3. Farouche partisan des clauses disparues, le syndicat CGT-FO n’a pas désarmé. Le 29 avril 2015, il a introduit une réclamation devant le Comité, alléguant une violation de l’article 6.2 de la Charte. Etaient notamment visées le principe de l’interdiction des clauses de désignation, le constat d’une chute du nombre des accords conclus en matière de prévoyance, le dispositif de mise en concurrence préalable des organismes avant recommandation au niveau de la branche et, aussi, les délais qui ont séparé le vote de la législation litigieuse de la parution des décrets d’application.

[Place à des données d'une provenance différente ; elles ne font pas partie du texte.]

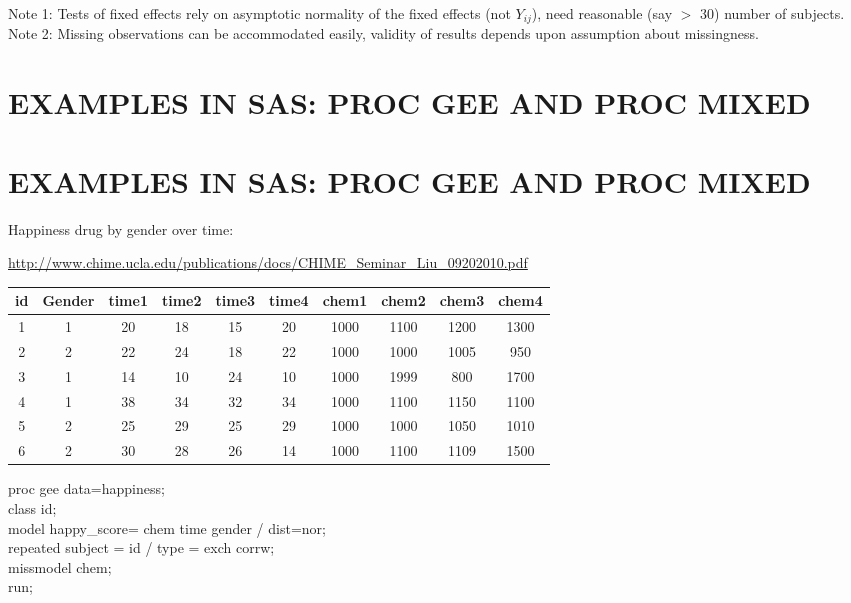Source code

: \documentclass[letterpaper,11pt]{article}
\begin{document}
Note 1: Tests of fixed effects rely on asymptotic normality of the fixed effects (not $Y_{ij}$), need reasonable (say $>$ 30) number of subjects.\\

Note 2: Missing observations can be accommodated easily, validity of results depends upon assumption about missingness.

\newpage
\noindent 

\section*{EXAMPLES IN SAS: PROC GEE AND PROC MIXED}

\section{EXAMPLES IN SAS: PROC GEE AND PROC MIXED}

Happiness drug by gender over time:

\url{http://www.chime.ucla.edu/publications/docs/CHIME_Seminar_Liu_09202010.pdf} \\

\begin{center}
 \begin{tabular}{||c c c c c c c c c c||} 
 \hline
 id & Gender & time1 & time2 & time3 & time4 & chem1 & chem2 & chem3 & chem4\\ [0.5ex] 
 \hline\hline
1 & 1 & 20 & 18 & 15 & 20 & 1000 & 1100 & 1200 & 1300 \\ [0.5ex] 
2 & 2 & 22 & 24 & 18 & 22 & 1000 & 1000 & 1005 & 950 \\
3 & 1 & 14 & 10 & 24 & 10 & 1000 & 1999 & 800  & 1700 \\
4 & 1 & 38 & 34 & 32 & 34 & 1000 & 1100 & 1150 & 1100 \\
5 & 2 & 25 & 29 & 25 & 29 & 1000 & 1000 & 1050 & 1010 \\
6 & 2 & 30 & 28 & 26 & 14 & 1000 & 1100 & 1109 & 1500 \\ [1ex] 
 \hline
\end{tabular}
\end{center}

proc gee data=happiness;\\
class id;\\
model happy\_score= chem time gender / dist=nor;\\
repeated subject = id / type = exch corrw;\\
missmodel chem; \\
run;\\
\\
\end{document}
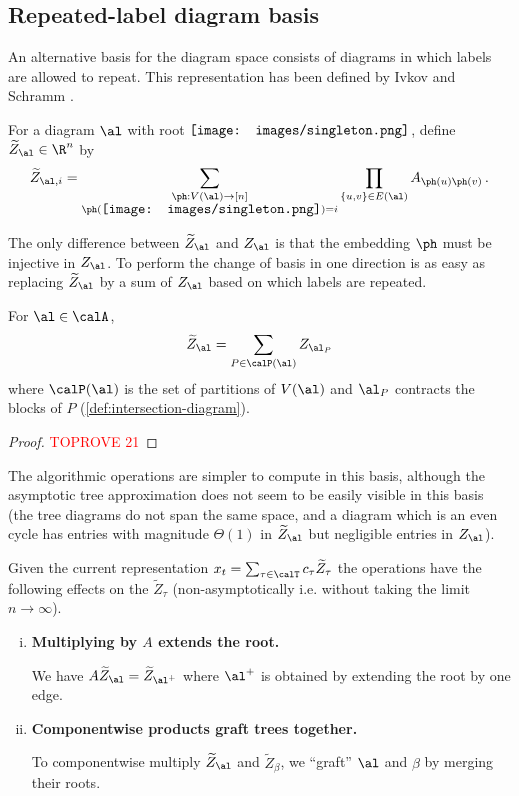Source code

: \documentclass[12pt]{article}
\newcommand{\rootpic}{\vcenter{\hbox{\texttt{[image: images/singleton.png]}}}}
\newcommand{\smallrootpic}{\vcenter{\hbox{\texttt{[image: images/singleton.png]}}}}
\begin{document}
\subsection{Repeated-label diagram basis}
\label{sec:repeated-labels}

An alternative basis for the diagram space consists of diagrams
in which labels are allowed to repeat.
This representation has been defined by Ivkov and Schramm \cite[Section 3.5]{ivkov2023semidefinite}.

\begin{definition}[$\widetilde{Z}_\al$]
For a diagram $\al$ with
root $\rootpic$, define $\widetilde{Z}_\al \in \R^n$ by
\[\widetilde{Z}_{\al,i} = \sum_{\substack{\ph: V(\al) \to [n]\\\ph(\smallrootpic) = i}} \prod_{\{u,v\} \in E(\al)} A_{\ph(u)\ph(v)}\,.\]
\end{definition}


The only difference between $\widetilde{Z}_\al$ and $Z_\al$ is that the embedding
$\ph$ must be injective in $Z_\al$.
To perform the change of 
basis in one direction is as easy as replacing $\widetilde{Z}_\al$
by a sum of $Z_\al$
based on which labels are repeated.


\begin{lemma}\label{lem:change-basis}
    For $\al \in \calA$,
    \[\widetilde{Z}_\al = \sum_{P \in \calP(\al)} Z_{\al_P}\]
    where $\calP(\al)$ is the set of partitions of $V(\al)$ and $\al_P$
    contracts the blocks of $P$ (\cref{def:intersection-diagram}).
\end{lemma}
\begin{proof}\textcolor{red}{TOPROVE 21}\end{proof}

The algorithmic operations are simpler to compute in this basis,
although the asymptotic tree approximation does not seem to be easily visible
in this basis
(the tree diagrams do not span the same space, and a diagram which is an even cycle has entries with magnitude $\Theta(1)$ in $\widetilde{Z}_\al$ but negligible entries in $Z_\al$).



Given the current representation $x_t = \sum_{\tau \in \calT} c_\tau \widetilde{Z}_\tau$
the operations have the following effects on the $\widetilde{Z}_\tau$
(non-asymptotically i.e. without taking the limit $n \to \infty$).
\begin{enumerate}[(i)]
    \item \textbf{Multiplying by $A$ extends the root.}

    We have $A \widetilde{Z}_\al = \widetilde{Z}_{\al^+}$ where $\al^+$ is obtained by extending the root by one edge.
    \item \textbf{Componentwise products graft trees together.}

    To componentwise multiply $\widetilde{Z}_\al$ and $\widetilde{Z}_\beta$,
    we ``graft'' $\al$ and $\beta$ by merging their roots.
\end{enumerate}
\end{document}
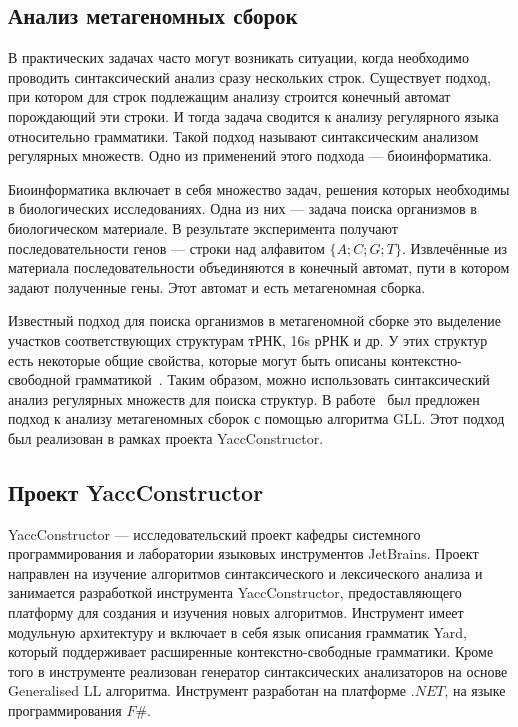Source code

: \documentclass[14pt]{matmex-diploma-custom}
\begin{document}
	\subsection{Анализ метагеномных сборок}
	В практических задачах часто могут возникать ситуации, когда необходимо проводить синтаксический анализ 
    сразу нескольких строк. Существует подход, при котором для строк подлежащим анализу строится 
    конечный автомат порождающий эти строки. И тогда задача сводится к анализу регулярного языка относительно 
    грамматики. Такой подход называют синтаксическим анализом регулярных множеств. Одно из применений этого подхода ---
    биоинформатика.
    
    Биоинформатика включает в себя множество задач, решения которых необходимы в биологических исследованиях.
    Одна из них --- задача поиска организмов в биологическом материале.
    В результате эксперимента получают последовательности генов --- строки над алфавитом $\{A;C; G; T\}$.
    Извлечённые из материала последовательности объединяются в конечный автомат, пути в котором задают полученные 
    гены. Этот автомат и есть метагеномная сборка.
    
    Известный подход для поиска организмов в метагеномной сборке это выделение участков соответствующих структурам
    тРНК, 16s рРНК и др. У этих структур есть некоторые общие свойства, которые могут быть описаны
    контекстно-свободной грамматикой~\cite{Anderson2013}.
    Таким образом, можно использовать синтаксический анализ регулярных множеств для поиска структур.
	В работе~\cite{ragozina} был предложен подход к анализу метагеномных
	сборок с помощью алгоритма GLL. Этот подход был реализован в рамках проекта YaccConstructor.
	
    \subsection{Проект YaccConstructor}
    YaccConstructor --- исследовательский проект кафедры системного программирования и лаборатории
    языковых инструментов JetBrains. Проект направлен на изучение алгоритмов синтаксического и 
    лексического анализа и занимается разработкой инструмента YaccConstructor, предоставляющего платформу для
    создания и изучения новых алгоритмов. Инструмент имеет модульную архитектуру и включает в себя язык описания 
    грамматик Yard, который поддерживает расширенные контекстно-свободные грамматики. Кроме того в инструменте 
    реализован генератор синтаксических анализаторов на основе Generalised LL алгоритма.
    Инструмент разработан на платформе $.NET$, на языке программирования $F\#$.
    
\end{document}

Tous les moyens avancés par le syndicat ont été rejetés par le Comité, sauf le principal : le principe de l’interdiction. Pour le Comité, s’il est évident que l’interdiction constitue une atteinte au droit de la négociation collective consacré à l’article 6.2 de la Charte 7, il s’avère également qu’elle ne satisfait pas les conditions d’une restriction admissible. Certes, l’interdiction est fondée sur une disposition légale, et poursuit sans doute un but légitime (la protection légitime de la liberté contractuelle des entreprises) 8. Mais pour le Comité, la mesure n’est pas nécessaire dans une société démocratique pour remplir ce but 9.

Voici donc que le sujet des clauses de désignation se réinvite à la table de notre droit social, et par la grande porte des droits fondamentaux. La France va devoir, désormais, communiquer au conseil des ministres du Conseil de l’Europe les mesures qu’il envisage de prendre pour se mettre en conformité. Sans doute voudra-t-elle éviter que soit adoptée contre elle une recommandation qui serait du plus mauvais effet… Mais le sujet ayant fait l’objet d’une décision contraire de son Conseil constitutionnel, la France se retrouve avec une belle épine à son pied, forcément délicate à retirer.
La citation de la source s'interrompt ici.